--- Exercise data Enclosed Below ---

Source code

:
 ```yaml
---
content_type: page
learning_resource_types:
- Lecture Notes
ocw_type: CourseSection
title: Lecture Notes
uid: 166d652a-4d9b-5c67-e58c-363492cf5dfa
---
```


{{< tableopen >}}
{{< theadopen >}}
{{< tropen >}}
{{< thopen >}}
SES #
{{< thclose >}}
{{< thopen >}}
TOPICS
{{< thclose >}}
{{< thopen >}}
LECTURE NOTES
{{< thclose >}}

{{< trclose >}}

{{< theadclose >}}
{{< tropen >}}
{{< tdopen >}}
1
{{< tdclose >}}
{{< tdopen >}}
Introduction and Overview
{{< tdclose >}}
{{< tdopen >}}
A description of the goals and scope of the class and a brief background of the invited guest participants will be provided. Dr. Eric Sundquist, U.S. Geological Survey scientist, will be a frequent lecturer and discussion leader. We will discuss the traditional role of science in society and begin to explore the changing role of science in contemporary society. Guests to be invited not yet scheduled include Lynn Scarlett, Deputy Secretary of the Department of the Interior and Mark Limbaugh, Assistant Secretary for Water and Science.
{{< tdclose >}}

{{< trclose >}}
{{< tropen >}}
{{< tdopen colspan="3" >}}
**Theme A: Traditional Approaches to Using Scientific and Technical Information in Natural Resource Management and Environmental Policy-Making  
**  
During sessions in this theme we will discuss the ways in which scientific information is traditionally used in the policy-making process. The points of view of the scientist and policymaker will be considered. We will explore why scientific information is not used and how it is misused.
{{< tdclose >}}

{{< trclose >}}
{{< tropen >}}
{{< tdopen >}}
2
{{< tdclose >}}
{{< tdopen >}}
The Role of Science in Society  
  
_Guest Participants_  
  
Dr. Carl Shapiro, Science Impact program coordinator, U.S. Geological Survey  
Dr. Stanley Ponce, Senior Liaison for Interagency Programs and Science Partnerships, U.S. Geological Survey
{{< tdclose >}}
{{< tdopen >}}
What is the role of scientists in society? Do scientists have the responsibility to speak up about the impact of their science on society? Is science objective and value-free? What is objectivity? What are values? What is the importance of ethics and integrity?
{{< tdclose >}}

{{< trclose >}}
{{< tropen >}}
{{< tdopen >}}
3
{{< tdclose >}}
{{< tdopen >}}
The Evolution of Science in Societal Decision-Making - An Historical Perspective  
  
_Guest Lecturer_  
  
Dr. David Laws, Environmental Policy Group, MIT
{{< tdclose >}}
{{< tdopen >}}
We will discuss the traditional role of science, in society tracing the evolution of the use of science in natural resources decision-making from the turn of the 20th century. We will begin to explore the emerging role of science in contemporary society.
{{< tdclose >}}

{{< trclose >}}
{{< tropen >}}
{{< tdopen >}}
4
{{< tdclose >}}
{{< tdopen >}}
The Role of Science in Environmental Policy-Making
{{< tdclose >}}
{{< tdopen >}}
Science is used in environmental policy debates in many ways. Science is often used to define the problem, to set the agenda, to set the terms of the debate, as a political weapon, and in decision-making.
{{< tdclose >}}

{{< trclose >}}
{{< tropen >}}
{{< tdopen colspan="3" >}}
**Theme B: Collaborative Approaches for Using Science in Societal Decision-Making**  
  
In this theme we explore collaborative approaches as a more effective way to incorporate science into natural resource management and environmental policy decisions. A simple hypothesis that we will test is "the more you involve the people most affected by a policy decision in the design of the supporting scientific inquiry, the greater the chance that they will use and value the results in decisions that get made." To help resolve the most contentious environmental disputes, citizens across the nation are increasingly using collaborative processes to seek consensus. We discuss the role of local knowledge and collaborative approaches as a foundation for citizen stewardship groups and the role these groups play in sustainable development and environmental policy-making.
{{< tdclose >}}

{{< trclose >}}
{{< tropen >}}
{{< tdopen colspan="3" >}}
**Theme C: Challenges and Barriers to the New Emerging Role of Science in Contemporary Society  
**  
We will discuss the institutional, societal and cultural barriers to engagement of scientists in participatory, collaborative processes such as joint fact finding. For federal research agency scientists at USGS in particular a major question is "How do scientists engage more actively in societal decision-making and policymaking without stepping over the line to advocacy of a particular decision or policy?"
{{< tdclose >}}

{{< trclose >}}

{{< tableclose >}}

--- End of Enclosed Exercise data ---
--- Exercise data Enclosed Below ---

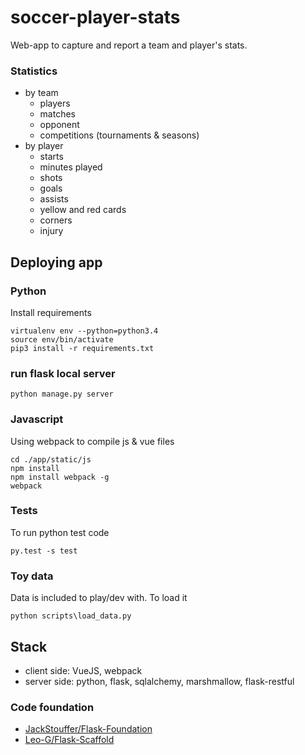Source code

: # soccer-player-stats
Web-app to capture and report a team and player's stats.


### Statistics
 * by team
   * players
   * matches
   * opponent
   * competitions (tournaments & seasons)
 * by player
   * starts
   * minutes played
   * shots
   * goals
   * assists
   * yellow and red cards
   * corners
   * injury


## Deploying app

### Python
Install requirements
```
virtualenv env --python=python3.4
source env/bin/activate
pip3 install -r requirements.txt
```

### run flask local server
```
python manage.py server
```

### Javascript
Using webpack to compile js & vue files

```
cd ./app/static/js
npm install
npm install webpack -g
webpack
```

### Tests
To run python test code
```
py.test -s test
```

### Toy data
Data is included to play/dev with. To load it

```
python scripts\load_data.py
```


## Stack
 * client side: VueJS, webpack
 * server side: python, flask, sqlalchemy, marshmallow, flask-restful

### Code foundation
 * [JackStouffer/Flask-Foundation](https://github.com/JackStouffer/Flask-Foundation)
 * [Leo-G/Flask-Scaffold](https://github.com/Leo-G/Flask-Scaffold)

--- End of Enclosed Exercise data ---

Using only the data above, copy out the lines that include the word "https".

_Written answer_
 * [JackStouffer/Flask-Foundation](https://github.com/JackStouffer/Flask-Foundation)
 * [Leo-G/Flask-Scaffold](https://github.com/Leo-G/Flask-Scaffold)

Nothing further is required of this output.